### Input records

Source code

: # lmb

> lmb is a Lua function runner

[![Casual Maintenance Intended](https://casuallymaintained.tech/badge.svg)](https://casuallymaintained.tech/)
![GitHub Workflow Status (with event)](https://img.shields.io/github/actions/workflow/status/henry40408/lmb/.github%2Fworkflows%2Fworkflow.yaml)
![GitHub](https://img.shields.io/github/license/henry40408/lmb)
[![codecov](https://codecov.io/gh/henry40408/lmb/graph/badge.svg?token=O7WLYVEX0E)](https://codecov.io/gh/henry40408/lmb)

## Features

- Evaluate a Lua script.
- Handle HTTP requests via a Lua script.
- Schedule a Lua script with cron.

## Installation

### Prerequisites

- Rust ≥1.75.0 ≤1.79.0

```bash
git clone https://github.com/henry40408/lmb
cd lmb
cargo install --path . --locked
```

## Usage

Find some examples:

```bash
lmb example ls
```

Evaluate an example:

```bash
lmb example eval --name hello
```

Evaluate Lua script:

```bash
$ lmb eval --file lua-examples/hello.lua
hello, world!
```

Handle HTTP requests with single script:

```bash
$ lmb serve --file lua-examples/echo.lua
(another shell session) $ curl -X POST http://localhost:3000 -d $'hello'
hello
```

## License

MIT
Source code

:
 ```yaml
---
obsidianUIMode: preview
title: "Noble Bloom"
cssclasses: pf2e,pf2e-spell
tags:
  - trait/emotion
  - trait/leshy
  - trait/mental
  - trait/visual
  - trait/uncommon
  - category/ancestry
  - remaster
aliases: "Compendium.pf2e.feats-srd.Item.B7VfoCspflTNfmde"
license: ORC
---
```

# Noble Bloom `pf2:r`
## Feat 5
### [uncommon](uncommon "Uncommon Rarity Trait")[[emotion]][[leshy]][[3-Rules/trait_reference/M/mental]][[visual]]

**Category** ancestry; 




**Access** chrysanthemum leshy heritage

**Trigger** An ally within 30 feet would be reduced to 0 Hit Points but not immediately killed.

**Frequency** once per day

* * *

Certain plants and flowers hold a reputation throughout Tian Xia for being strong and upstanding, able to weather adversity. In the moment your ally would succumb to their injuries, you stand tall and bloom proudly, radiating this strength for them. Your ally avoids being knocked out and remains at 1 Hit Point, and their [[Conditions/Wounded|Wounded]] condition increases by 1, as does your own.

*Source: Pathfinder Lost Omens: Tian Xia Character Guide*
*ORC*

### Assigned task
The data must be output in full, exactly as given.

### Result for this exercise
Source code

: # lmb

> lmb is a Lua function runner

[![Casual Maintenance Intended](https://casuallymaintained.tech/badge.svg)](https://casuallymaintained.tech/)
![GitHub Workflow Status (with event)](https://img.shields.io/github/actions/workflow/status/henry40408/lmb/.github%2Fworkflows%2Fworkflow.yaml)
![GitHub](https://img.shields.io/github/license/henry40408/lmb)
[![codecov](https://codecov.io/gh/henry40408/lmb/graph/badge.svg?token=O7WLYVEX0E)](https://codecov.io/gh/henry40408/lmb)

## Features

- Evaluate a Lua script.
- Handle HTTP requests via a Lua script.
- Schedule a Lua script with cron.

## Installation

### Prerequisites

- Rust ≥1.75.0 ≤1.79.0

```bash
git clone https://github.com/henry40408/lmb
cd lmb
cargo install --path . --locked
```

## Usage

Find some examples:

```bash
lmb example ls
```

Evaluate an example:

```bash
lmb example eval --name hello
```

Evaluate Lua script:

```bash
$ lmb eval --file lua-examples/hello.lua
hello, world!
```

Handle HTTP requests with single script:

```bash
$ lmb serve --file lua-examples/echo.lua
(another shell session) $ curl -X POST http://localhost:3000 -d $'hello'
hello
```

## License

MIT
Source code

:
 ```yaml
---
obsidianUIMode: preview
title: "Noble Bloom"
cssclasses: pf2e,pf2e-spell
tags:
  - trait/emotion
  - trait/leshy
  - trait/mental
  - trait/visual
  - trait/uncommon
  - category/ancestry
  - remaster
aliases: "Compendium.pf2e.feats-srd.Item.B7VfoCspflTNfmde"
license: ORC
---
```

# Noble Bloom `pf2:r`
## Feat 5
### [uncommon](uncommon "Uncommon Rarity Trait")[[emotion]][[leshy]][[3-Rules/trait_reference/M/mental]][[visual]]

**Category** ancestry; 




**Access** chrysanthemum leshy heritage

**Trigger** An ally within 30 feet would be reduced to 0 Hit Points but not immediately killed.

**Frequency** once per day

* * *

Certain plants and flowers hold a reputation throughout Tian Xia for being strong and upstanding, able to weather adversity. In the moment your ally would succumb to their injuries, you stand tall and bloom proudly, radiating this strength for them. Your ally avoids being knocked out and remains at 1 Hit Point, and their [[Conditions/Wounded|Wounded]] condition increases by 1, as does your own.

*Source: Pathfinder Lost Omens: Tian Xia Character Guide*
*ORC*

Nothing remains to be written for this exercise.